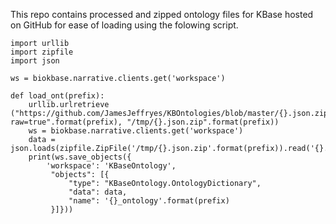 This repo contains processed and zipped ontology files for KBase hosted on GitHub for ease of loading using the folowing script.

```
import urllib
import zipfile
import json

ws = biokbase.narrative.clients.get('workspace')

def load_ont(prefix):
    urllib.urlretrieve ("https://github.com/JamesJeffryes/KBOntologies/blob/master/{}.json.zip?raw=true".format(prefix), "/tmp/{}.json.zip".format(prefix))
    ws = biokbase.narrative.clients.get('workspace')
    data = json.loads(zipfile.ZipFile('/tmp/{}.json.zip'.format(prefix)).read('{}.json'.format(prefix)))
    print(ws.save_objects({
        'workspace': 'KBaseOntology',
         "objects": [{
             "type": "KBaseOntology.OntologyDictionary",
             "data": data,
             "name": '{}_ontology'.format(prefix)
         }]}))
```
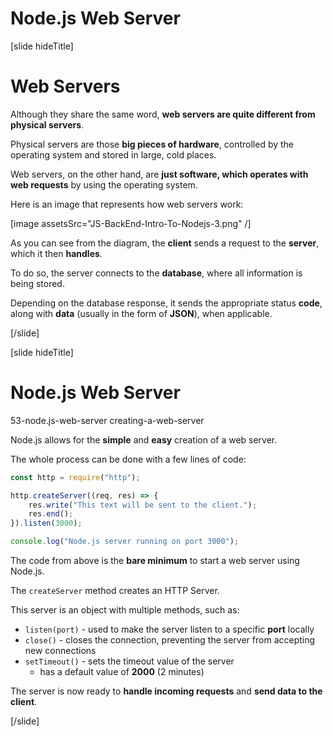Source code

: # Node.js Web Server

[slide hideTitle]

# Web Servers

Although they share the same word, **web servers are quite different from physical servers**.

Physical servers are those **big pieces of hardware**, controlled by the operating system and stored in large, cold places.

Web servers, on the other hand, are **just software, which operates with web requests** by using the operating system.

Here is an image that represents how web servers work:

[image assetsSrc="JS-BackEnd-Intro-To-Nodejs-3.png" /]

As you can see from the diagram, the **client** sends a request to the **server**, which it then **handles**.

To do so, the server connects to the **database**, where all information is being stored.

Depending on the database response, it sends the appropriate status **code**, along with **data** (usually in the form of **JSON**), when applicable.

[/slide]

[slide hideTitle]

# Node.js Web Server

53-node.js-web-server
creating-a-web-server

Node.js allows for the **simple** and **easy** creation of a web server.

The whole process can be done with a few lines of code:

```js
const http = require("http");

http.createServer((req, res) => {
    res.write("This text will be sent to the client.");
    res.end();
}).listen(3000);

console.log("Node.js server running on port 3000");
```

The code from above is the **bare minimum** to start a web server using Node.js.

The `createServer` method creates an HTTP Server.

This server is an object with multiple methods, such as:

- `listen(port)` - used to make the server listen to a specific **port** locally
- `close()` - closes the connection, preventing the server from accepting new connections
- `setTimeout()` - sets the timeout value of the server
  * has a default value of **2000** (2 minutes)

The server is now ready to **handle incoming requests** and **send data to the client**.

[/slide]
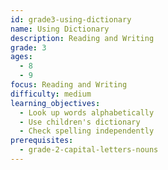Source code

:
 ```yaml
---
id: grade3-using-dictionary
name: Using Dictionary
description: Reading and Writing
grade: 3
ages:
  - 8
  - 9
focus: Reading and Writing
difficulty: medium
learning_objectives:
  - Look up words alphabetically
  - Use children's dictionary
  - Check spelling independently
prerequisites:
  - grade-2-capital-letters-nouns
---
```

────────────────────────────────────────

* BRIEF *
All of the records above are to be written out exactly, minus their images.

* SOLUTION BELOW *
 This repo contains processed and zipped ontology files for KBase hosted on GitHub for ease of loading using the folowing script.

```
import urllib
import zipfile
import json

ws = biokbase.narrative.clients.get('workspace')

def load_ont(prefix):
    urllib.urlretrieve ("https://github.com/JamesJeffryes/KBOntologies/blob/master/{}.json.zip?raw=true".format(prefix), "/tmp/{}.json.zip".format(prefix))
    ws = biokbase.narrative.clients.get('workspace')
    data = json.loads(zipfile.ZipFile('/tmp/{}.json.zip'.format(prefix)).read('{}.json'.format(prefix)))
    print(ws.save_objects({
        'workspace': 'KBaseOntology',
         "objects": [{
             "type": "KBaseOntology.OntologyDictionary",
             "data": data,
             "name": '{}_ontology'.format(prefix)
         }]}))
```
Source code

: # Node.js Web Server

[slide hideTitle]

# Web Servers

Although they share the same word, **web servers are quite different from physical servers**.

Physical servers are those **big pieces of hardware**, controlled by the operating system and stored in large, cold places.

Web servers, on the other hand, are **just software, which operates with web requests** by using the operating system.

Here is an image that represents how web servers work:

[image assetsSrc="JS-BackEnd-Intro-To-Nodejs-3.png" /]

As you can see from the diagram, the **client** sends a request to the **server**, which it then **handles**.

To do so, the server connects to the **database**, where all information is being stored.

Depending on the database response, it sends the appropriate status **code**, along with **data** (usually in the form of **JSON**), when applicable.

[/slide]

[slide hideTitle]

# Node.js Web Server

53-node.js-web-server
creating-a-web-server

Node.js allows for the **simple** and **easy** creation of a web server.

The whole process can be done with a few lines of code:

```js
const http = require("http");

http.createServer((req, res) => {
    res.write("This text will be sent to the client.");
    res.end();
}).listen(3000);

console.log("Node.js server running on port 3000");
```

The code from above is the **bare minimum** to start a web server using Node.js.

The `createServer` method creates an HTTP Server.

This server is an object with multiple methods, such as:

- `listen(port)` - used to make the server listen to a specific **port** locally
- `close()` - closes the connection, preventing the server from accepting new connections
- `setTimeout()` - sets the timeout value of the server
  * has a default value of **2000** (2 minutes)

The server is now ready to **handle incoming requests** and **send data to the client**.

[/slide]
Source code

:
 ```yaml
---
id: grade3-using-dictionary
name: Using Dictionary
description: Reading and Writing
grade: 3
ages:
  - 8
  - 9
focus: Reading and Writing
difficulty: medium
learning_objectives:
  - Look up words alphabetically
  - Use children's dictionary
  - Check spelling independently
prerequisites:
  - grade-2-capital-letters-nouns
---
```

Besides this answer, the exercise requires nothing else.